What the case alleges however, is not what the feature was ever designed for, nor what it’s clearly labeled to do.

Private browsing, also known as “incognito mode”, is a broadly used feature of all major web browsers. Now ubiquitous, it was first released in 2005 as part of Apple’s Safari web browser and within three years it was implemented by other browser vendors (Mozilla even has a version of Firefox that is only privacy mode called Firefox Focus).

It was originally designed to prevent users of shared computers from accidentally leaving data laying around about their browsing session that the next user could access. Yes, this has had one very obvious adult-themed use case (which was pointed out even then), but it is also extremely useful for public computers at places such as internet cafes and libraries, which was important back before most of us managed to get broadband or mobile Internet access.

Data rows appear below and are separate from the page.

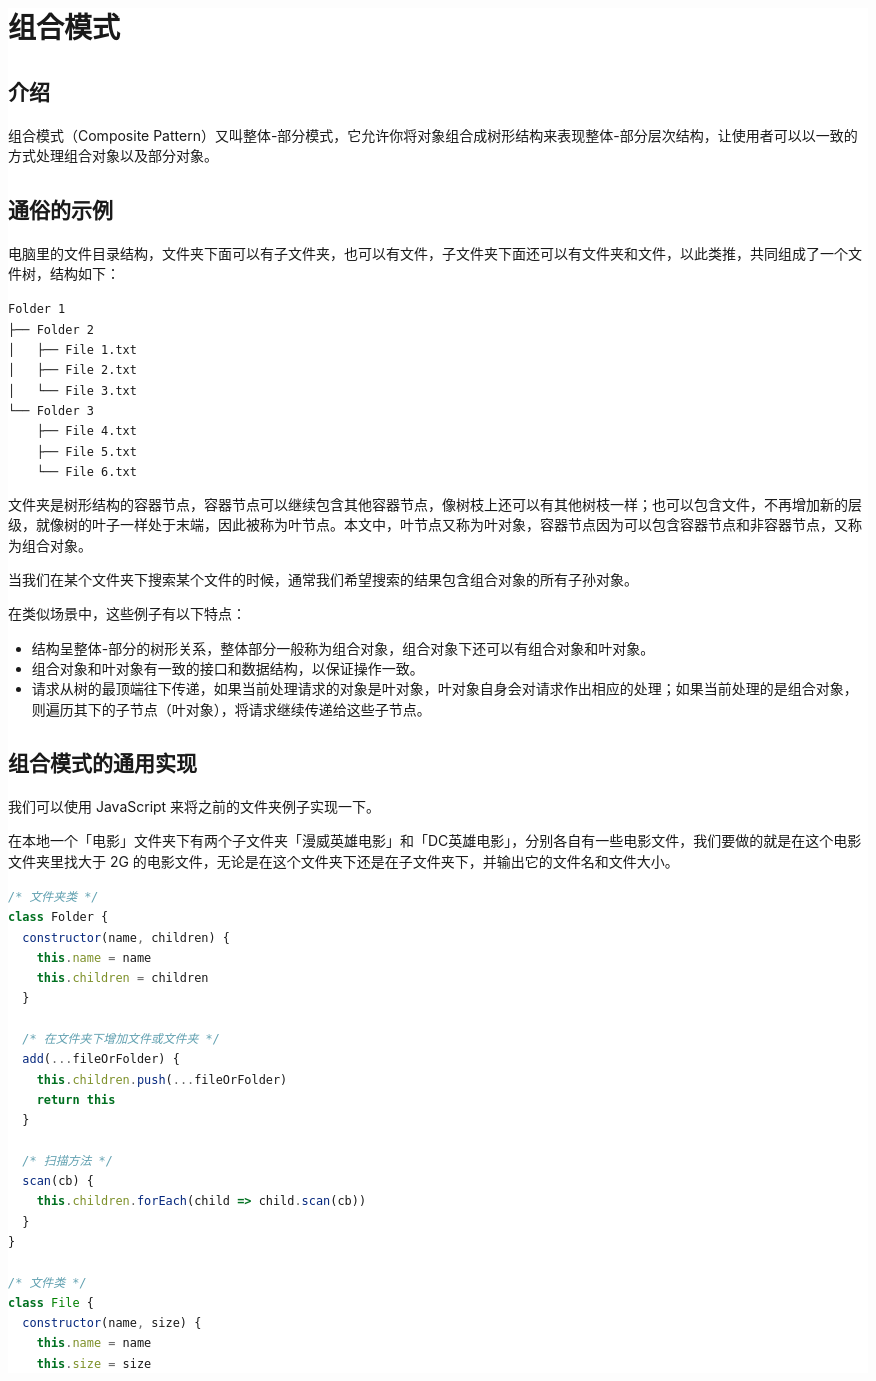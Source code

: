 # 组合模式

## 介绍

组合模式（Composite Pattern）又叫整体-部分模式，它允许你将对象组合成树形结构来表现整体-部分层次结构，让使用者可以以一致的方式处理组合对象以及部分对象。

## 通俗的示例

电脑里的文件目录结构，文件夹下面可以有子文件夹，也可以有文件，子文件夹下面还可以有文件夹和文件，以此类推，共同组成了一个文件树，结构如下：

```
Folder 1
├── Folder 2
│   ├── File 1.txt
│   ├── File 2.txt
│   └── File 3.txt
└── Folder 3
    ├── File 4.txt
    ├── File 5.txt
    └── File 6.txt
```

文件夹是树形结构的容器节点，容器节点可以继续包含其他容器节点，像树枝上还可以有其他树枝一样；也可以包含文件，不再增加新的层级，就像树的叶子一样处于末端，因此被称为叶节点。本文中，叶节点又称为叶对象，容器节点因为可以包含容器节点和非容器节点，又称为组合对象。

当我们在某个文件夹下搜索某个文件的时候，通常我们希望搜索的结果包含组合对象的所有子孙对象。

在类似场景中，这些例子有以下特点：

* 结构呈整体-部分的树形关系，整体部分一般称为组合对象，组合对象下还可以有组合对象和叶对象。
* 组合对象和叶对象有一致的接口和数据结构，以保证操作一致。
* 请求从树的最顶端往下传递，如果当前处理请求的对象是叶对象，叶对象自身会对请求作出相应的处理；如果当前处理的是组合对象，则遍历其下的子节点（叶对象），将请求继续传递给这些子节点。

## 组合模式的通用实现

我们可以使用 JavaScript 来将之前的文件夹例子实现一下。

在本地一个「电影」文件夹下有两个子文件夹「漫威英雄电影」和「DC英雄电影」，分别各自有一些电影文件，我们要做的就是在这个电影文件夹里找大于 2G 的电影文件，无论是在这个文件夹下还是在子文件夹下，并输出它的文件名和文件大小。

```javascript
/* 文件夹类 */
class Folder {
  constructor(name, children) {
    this.name = name
    this.children = children
  }

  /* 在文件夹下增加文件或文件夹 */
  add(...fileOrFolder) {
    this.children.push(...fileOrFolder)
    return this
  }

  /* 扫描方法 */
  scan(cb) {
    this.children.forEach(child => child.scan(cb))
  }
}

/* 文件类 */
class File {
  constructor(name, size) {
    this.name = name
    this.size = size
```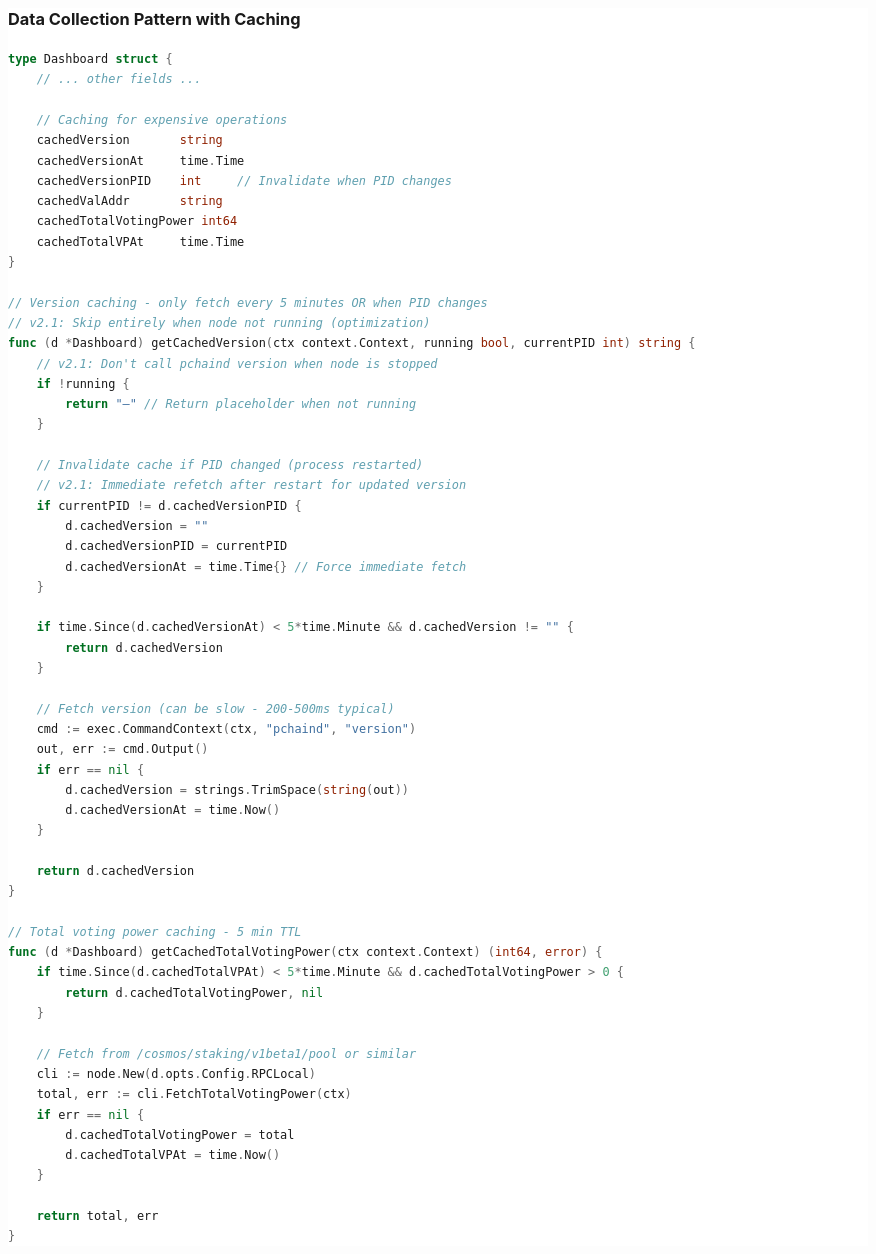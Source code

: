 ### Data Collection Pattern with Caching

```go
type Dashboard struct {
    // ... other fields ...

    // Caching for expensive operations
    cachedVersion       string
    cachedVersionAt     time.Time
    cachedVersionPID    int     // Invalidate when PID changes
    cachedValAddr       string
    cachedTotalVotingPower int64
    cachedTotalVPAt     time.Time
}

// Version caching - only fetch every 5 minutes OR when PID changes
// v2.1: Skip entirely when node not running (optimization)
func (d *Dashboard) getCachedVersion(ctx context.Context, running bool, currentPID int) string {
    // v2.1: Don't call pchaind version when node is stopped
    if !running {
        return "—" // Return placeholder when not running
    }

    // Invalidate cache if PID changed (process restarted)
    // v2.1: Immediate refetch after restart for updated version
    if currentPID != d.cachedVersionPID {
        d.cachedVersion = ""
        d.cachedVersionPID = currentPID
        d.cachedVersionAt = time.Time{} // Force immediate fetch
    }

    if time.Since(d.cachedVersionAt) < 5*time.Minute && d.cachedVersion != "" {
        return d.cachedVersion
    }

    // Fetch version (can be slow - 200-500ms typical)
    cmd := exec.CommandContext(ctx, "pchaind", "version")
    out, err := cmd.Output()
    if err == nil {
        d.cachedVersion = strings.TrimSpace(string(out))
        d.cachedVersionAt = time.Now()
    }

    return d.cachedVersion
}

// Total voting power caching - 5 min TTL
func (d *Dashboard) getCachedTotalVotingPower(ctx context.Context) (int64, error) {
    if time.Since(d.cachedTotalVPAt) < 5*time.Minute && d.cachedTotalVotingPower > 0 {
        return d.cachedTotalVotingPower, nil
    }

    // Fetch from /cosmos/staking/v1beta1/pool or similar
    cli := node.New(d.opts.Config.RPCLocal)
    total, err := cli.FetchTotalVotingPower(ctx)
    if err == nil {
        d.cachedTotalVotingPower = total
        d.cachedTotalVPAt = time.Now()
    }

    return total, err
}

```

All implementations boil down to giving you a browser session that is cleared of any and all data that browsers keep locally (which can be used to track and share information on various sites). After the private browsing window is closed, all locally-stored data accrued in it is immediately deleted.

There are many technologies a website can use to keep such local data with your browser and access it next time you visit: perhaps most familiar are cookies, but many others exist.

These technologies are used by websites to enable a number of features that everyone just expects to work. Most are quite useful, necessary even, such as saving your shopping cart before checking out on an online store.

Others are sadly more nefarious, such as Facebook using it to track which sites you visit so that ads can be precociously tailored to your interests, even if you may not prefer that Facebook knows what you view. There are examples of such tracking bringing people grief by continuously showing ads reminding them of past relationships or personal tragedy.

This is where private browsing comes into play. While this feature is turned on, all the tracking data your browser collects, along with your browsing history, are walled off from your regular browser profile, and are gone the moment you close the incognito window.

Basically, private browsing mode is like dressing up fancy, taking on a fake name, getting black out drunk and screaming at a bar two towns over where no one knows you. Everything you did happened, and everyone remembers it, but no-one can tell it was you. Unless of course during your rampage you tell someone your real name or where you live: then it’s a lot easier for the police to find you the next morning.

Similarily, private browsing mode also cannot protect you if you start handing out any data that can be linked back to you. For example, the moment you log into your Facebook account while using that feature, you’ve just told the company who you are, and all the tracking data you’ve accrued in that incognito session is now linked to your real Facebook account.

That is to say: this browser mode isn’t a silver bullet; for instance, it does not (as the lawsuit attests Google lied about) prevent your IP address from being geo-located to your neighborhood in New Jersey, and it doesn’t protect against even more sophisticated tracking schemes used by cybercriminals, governments, and Big Tech.

Google lays this out quite clearly in their own explanation, as does Firefox, and Apple’s Safari. In all three instances using privacy mode/incognito seeks to replicate a freshly installed browser, nothing more nothing less.

You could combine incognito/private browsing mode (which handles the browser tracking data) with a VPN (which hides your real IP address from websites you browse) for some additional protection. Or use the Tor Browser if you really want to stay private on the Web.